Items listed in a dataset
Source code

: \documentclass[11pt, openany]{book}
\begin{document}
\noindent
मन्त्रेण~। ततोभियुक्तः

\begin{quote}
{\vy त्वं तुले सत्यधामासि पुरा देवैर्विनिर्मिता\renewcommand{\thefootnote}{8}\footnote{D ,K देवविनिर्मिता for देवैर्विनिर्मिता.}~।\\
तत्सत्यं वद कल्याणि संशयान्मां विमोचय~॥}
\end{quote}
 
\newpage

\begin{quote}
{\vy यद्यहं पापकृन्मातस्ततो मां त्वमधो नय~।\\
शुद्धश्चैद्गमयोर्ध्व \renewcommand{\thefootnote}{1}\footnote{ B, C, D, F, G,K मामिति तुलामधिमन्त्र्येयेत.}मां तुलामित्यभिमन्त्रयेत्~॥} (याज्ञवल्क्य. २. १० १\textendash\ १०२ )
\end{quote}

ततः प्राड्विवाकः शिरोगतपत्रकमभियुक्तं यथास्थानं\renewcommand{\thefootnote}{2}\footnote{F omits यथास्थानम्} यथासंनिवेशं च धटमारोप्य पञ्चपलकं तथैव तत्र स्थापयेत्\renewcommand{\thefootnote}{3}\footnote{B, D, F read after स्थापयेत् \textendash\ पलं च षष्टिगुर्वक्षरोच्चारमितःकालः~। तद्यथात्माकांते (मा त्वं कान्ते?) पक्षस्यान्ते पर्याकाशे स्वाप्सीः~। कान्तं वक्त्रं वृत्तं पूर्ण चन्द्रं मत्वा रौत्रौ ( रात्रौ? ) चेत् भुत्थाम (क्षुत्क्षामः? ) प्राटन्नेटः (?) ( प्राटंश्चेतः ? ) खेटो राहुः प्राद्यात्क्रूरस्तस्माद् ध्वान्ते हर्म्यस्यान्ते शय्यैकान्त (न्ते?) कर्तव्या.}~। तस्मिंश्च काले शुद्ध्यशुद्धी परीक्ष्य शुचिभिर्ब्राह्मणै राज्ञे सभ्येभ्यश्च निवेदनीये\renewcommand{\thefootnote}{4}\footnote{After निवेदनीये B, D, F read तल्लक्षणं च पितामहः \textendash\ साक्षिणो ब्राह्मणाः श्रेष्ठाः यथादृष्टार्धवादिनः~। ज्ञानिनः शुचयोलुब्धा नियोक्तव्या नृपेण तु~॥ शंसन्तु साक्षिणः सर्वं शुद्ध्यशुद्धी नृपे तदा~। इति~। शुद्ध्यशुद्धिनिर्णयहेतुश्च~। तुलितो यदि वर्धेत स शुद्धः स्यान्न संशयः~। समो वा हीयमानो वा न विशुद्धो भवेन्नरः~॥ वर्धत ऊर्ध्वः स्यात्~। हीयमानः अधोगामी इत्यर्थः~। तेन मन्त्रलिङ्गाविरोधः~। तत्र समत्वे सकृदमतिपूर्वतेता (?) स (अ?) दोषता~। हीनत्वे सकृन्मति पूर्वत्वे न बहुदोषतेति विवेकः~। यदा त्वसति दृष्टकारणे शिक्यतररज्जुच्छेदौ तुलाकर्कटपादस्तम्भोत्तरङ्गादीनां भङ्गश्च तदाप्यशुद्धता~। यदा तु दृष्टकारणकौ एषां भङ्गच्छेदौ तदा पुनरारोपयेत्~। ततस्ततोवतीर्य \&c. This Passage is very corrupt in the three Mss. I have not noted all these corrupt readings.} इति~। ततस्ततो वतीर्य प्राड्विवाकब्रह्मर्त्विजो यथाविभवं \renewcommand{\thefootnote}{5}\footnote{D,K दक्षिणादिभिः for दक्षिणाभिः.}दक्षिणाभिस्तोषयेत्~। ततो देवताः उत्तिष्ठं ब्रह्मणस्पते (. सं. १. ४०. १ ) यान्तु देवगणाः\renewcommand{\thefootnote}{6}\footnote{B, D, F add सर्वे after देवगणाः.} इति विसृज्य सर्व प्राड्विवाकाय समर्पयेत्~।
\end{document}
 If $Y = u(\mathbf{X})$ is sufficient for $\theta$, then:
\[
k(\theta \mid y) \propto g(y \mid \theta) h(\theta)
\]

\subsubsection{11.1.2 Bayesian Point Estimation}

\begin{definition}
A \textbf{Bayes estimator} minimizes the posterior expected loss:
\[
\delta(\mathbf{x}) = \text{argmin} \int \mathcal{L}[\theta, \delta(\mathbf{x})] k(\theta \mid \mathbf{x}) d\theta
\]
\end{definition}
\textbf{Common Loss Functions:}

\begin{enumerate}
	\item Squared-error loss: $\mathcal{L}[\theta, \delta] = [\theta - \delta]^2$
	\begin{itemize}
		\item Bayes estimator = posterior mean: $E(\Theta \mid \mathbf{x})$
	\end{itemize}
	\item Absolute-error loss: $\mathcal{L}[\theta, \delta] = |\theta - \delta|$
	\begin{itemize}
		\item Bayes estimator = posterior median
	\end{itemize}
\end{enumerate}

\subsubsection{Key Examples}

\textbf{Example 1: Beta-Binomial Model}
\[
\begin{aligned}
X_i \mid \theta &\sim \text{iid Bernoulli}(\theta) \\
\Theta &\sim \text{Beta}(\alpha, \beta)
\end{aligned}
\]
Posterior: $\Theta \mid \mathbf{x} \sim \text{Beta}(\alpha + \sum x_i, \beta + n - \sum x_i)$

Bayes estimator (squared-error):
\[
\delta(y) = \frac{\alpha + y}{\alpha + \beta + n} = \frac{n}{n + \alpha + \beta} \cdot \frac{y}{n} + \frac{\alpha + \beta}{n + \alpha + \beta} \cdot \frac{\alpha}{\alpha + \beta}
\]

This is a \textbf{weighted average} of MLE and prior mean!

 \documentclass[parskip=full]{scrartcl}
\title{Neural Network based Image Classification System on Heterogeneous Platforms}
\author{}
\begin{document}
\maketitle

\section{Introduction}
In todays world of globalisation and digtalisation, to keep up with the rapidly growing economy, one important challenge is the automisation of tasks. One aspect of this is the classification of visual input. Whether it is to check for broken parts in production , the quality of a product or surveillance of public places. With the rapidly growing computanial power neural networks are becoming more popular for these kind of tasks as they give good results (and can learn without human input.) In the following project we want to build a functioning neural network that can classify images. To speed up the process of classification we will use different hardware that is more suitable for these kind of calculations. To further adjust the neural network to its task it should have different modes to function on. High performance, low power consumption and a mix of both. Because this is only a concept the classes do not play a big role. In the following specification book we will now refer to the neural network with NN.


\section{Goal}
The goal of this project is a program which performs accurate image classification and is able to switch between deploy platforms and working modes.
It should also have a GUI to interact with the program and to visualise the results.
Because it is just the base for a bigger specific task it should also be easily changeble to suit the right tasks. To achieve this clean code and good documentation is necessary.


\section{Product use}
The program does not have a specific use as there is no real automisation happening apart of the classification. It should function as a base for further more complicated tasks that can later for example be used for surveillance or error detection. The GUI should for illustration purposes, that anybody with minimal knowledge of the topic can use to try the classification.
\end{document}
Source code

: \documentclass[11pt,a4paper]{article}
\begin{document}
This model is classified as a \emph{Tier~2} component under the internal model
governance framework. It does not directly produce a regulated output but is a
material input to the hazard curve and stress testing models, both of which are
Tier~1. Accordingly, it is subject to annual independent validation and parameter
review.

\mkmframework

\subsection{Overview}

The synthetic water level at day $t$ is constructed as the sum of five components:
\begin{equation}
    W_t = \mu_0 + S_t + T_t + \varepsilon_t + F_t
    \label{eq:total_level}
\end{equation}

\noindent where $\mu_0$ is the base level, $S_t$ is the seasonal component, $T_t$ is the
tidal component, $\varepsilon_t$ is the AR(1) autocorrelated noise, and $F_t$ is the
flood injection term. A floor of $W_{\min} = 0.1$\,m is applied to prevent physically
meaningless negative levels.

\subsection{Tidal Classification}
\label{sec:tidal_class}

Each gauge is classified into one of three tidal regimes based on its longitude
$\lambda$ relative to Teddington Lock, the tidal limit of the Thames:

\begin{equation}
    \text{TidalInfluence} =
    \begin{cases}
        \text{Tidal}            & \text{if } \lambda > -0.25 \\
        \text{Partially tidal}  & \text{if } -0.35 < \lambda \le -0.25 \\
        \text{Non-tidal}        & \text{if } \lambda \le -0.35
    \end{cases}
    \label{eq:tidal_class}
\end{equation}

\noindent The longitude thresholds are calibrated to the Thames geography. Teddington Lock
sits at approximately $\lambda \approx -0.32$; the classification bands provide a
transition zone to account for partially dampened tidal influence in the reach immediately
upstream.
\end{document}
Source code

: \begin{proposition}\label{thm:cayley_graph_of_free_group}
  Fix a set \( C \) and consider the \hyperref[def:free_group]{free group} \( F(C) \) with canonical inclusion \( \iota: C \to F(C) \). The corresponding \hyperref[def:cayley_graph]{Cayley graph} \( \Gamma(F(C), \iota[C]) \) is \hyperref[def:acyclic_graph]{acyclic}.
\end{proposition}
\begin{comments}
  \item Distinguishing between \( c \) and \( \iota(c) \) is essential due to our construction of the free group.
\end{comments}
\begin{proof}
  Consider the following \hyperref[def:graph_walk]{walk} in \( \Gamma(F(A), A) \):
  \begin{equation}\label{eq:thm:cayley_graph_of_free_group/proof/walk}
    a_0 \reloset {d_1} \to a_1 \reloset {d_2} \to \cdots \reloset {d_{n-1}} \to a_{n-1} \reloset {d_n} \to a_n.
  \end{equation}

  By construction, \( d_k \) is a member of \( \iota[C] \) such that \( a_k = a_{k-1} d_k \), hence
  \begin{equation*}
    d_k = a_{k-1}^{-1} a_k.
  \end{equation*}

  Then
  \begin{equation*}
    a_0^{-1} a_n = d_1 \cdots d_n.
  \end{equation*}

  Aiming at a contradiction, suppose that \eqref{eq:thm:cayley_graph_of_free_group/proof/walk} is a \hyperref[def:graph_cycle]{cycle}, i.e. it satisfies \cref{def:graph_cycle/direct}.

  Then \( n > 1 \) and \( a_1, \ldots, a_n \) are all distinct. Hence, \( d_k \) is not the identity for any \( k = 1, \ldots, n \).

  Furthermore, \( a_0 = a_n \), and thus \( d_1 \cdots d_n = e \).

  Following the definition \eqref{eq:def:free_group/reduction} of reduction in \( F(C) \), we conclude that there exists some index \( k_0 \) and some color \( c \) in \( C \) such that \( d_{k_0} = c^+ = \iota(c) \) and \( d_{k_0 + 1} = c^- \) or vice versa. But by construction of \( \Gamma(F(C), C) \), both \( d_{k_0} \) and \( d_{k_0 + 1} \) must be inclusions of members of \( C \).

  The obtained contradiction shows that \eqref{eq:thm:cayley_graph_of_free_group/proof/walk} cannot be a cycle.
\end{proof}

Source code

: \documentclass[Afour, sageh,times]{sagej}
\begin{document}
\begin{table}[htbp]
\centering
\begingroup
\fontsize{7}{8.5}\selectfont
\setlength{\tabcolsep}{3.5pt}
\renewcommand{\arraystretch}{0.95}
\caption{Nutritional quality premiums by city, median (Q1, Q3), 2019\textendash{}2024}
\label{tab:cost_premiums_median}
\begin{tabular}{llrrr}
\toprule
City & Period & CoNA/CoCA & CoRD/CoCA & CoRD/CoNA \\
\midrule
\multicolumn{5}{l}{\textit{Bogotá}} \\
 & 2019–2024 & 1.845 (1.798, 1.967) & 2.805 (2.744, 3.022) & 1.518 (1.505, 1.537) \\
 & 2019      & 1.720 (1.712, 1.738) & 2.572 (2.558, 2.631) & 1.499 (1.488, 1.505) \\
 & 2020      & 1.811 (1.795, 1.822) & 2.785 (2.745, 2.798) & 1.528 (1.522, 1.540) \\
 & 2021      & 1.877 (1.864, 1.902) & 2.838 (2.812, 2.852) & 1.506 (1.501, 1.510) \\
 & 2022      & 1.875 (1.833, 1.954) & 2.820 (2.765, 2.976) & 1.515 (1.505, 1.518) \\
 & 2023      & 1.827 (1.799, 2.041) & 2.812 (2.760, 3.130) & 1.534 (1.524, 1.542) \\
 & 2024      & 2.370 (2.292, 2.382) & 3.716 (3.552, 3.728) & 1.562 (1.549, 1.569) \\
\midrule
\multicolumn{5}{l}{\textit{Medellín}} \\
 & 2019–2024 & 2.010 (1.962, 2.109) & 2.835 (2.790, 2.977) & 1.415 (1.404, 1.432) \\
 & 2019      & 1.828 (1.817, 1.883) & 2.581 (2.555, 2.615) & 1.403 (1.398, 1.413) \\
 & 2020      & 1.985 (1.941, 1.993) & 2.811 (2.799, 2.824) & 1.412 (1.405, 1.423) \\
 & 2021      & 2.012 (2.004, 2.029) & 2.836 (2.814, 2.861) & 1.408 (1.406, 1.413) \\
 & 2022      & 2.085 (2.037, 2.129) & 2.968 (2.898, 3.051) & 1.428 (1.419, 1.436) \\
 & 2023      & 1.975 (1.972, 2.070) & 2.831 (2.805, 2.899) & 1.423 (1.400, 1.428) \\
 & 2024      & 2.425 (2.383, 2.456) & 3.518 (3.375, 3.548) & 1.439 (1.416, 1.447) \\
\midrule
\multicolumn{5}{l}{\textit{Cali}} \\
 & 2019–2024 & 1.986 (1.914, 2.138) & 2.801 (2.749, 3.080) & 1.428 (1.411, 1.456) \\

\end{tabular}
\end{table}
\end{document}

About this exercise: Pick out each line above that includes "based" and show it.

Response to this task:
\title{Neural Network based Image Classification System on Heterogeneous Platforms}
Each gauge is classified into one of three tidal regimes based on its longitude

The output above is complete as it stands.